----- INPUT DATA -----
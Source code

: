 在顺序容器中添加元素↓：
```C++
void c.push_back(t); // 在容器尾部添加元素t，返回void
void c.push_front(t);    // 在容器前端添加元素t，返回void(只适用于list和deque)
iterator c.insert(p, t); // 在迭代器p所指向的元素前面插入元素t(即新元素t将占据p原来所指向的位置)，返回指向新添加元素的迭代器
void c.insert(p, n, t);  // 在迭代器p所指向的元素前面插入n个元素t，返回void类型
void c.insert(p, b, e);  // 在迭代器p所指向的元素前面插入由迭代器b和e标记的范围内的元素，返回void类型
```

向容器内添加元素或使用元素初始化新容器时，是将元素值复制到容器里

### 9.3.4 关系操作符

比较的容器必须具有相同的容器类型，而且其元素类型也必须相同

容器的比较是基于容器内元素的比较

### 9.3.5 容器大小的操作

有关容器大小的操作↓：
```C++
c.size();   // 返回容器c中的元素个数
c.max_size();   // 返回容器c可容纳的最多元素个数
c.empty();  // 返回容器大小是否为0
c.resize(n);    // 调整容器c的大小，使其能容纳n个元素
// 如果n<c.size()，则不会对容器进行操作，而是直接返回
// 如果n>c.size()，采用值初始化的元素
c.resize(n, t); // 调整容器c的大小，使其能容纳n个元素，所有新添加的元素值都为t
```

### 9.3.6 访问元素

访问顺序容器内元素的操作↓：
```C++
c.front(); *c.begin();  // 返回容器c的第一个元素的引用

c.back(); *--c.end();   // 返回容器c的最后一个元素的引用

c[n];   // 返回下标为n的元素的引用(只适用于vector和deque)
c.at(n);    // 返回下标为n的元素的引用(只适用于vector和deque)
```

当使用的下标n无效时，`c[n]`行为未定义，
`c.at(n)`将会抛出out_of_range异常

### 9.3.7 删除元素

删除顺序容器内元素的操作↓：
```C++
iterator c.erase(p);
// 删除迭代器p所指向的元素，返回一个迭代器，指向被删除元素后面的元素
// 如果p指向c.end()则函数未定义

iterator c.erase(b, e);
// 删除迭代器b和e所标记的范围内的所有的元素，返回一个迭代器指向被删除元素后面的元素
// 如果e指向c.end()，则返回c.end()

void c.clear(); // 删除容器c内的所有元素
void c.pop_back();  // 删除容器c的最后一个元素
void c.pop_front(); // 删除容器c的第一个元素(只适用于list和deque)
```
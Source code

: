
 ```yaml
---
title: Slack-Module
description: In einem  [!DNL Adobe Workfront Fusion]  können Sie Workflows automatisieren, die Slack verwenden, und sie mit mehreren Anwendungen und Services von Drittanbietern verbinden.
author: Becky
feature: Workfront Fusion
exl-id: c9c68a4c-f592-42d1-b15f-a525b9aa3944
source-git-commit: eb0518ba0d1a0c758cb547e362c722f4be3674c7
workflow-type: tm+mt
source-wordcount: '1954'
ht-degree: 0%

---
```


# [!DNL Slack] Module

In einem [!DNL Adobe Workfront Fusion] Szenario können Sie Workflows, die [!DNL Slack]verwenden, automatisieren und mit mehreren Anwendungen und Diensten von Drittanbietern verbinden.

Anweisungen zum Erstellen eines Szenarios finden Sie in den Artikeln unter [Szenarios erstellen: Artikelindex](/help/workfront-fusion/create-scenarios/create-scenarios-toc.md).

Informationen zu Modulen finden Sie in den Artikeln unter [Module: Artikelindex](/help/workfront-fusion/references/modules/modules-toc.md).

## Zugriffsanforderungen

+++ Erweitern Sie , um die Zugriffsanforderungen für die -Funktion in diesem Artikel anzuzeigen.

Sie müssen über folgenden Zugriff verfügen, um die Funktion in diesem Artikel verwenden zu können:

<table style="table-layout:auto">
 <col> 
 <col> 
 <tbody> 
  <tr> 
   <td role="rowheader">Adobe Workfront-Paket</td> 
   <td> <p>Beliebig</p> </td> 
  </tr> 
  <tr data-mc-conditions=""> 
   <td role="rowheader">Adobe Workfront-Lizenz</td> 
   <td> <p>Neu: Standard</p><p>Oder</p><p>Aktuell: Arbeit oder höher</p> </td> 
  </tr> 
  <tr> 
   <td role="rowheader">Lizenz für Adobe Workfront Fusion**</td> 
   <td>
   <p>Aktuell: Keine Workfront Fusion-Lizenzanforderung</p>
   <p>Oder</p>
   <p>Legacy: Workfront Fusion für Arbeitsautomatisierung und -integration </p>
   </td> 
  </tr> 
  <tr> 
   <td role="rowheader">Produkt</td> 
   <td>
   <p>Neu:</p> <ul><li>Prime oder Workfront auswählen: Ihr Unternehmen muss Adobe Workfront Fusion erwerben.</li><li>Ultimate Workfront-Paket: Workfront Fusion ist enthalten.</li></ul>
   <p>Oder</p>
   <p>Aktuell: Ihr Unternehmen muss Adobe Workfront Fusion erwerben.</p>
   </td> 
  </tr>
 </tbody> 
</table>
-----
### WORK TASK
Among the lines above, find each one containing the string "Artikelindex" and copy it.

### TASK ANSWER
Anweisungen zum Erstellen eines Szenarios finden Sie in den Artikeln unter [Szenarios erstellen: Artikelindex](/help/workfront-fusion/create-scenarios/create-scenarios-toc.md).
Informationen zu Modulen finden Sie in den Artikeln unter [Module: Artikelindex](/help/workfront-fusion/references/modules/modules-toc.md).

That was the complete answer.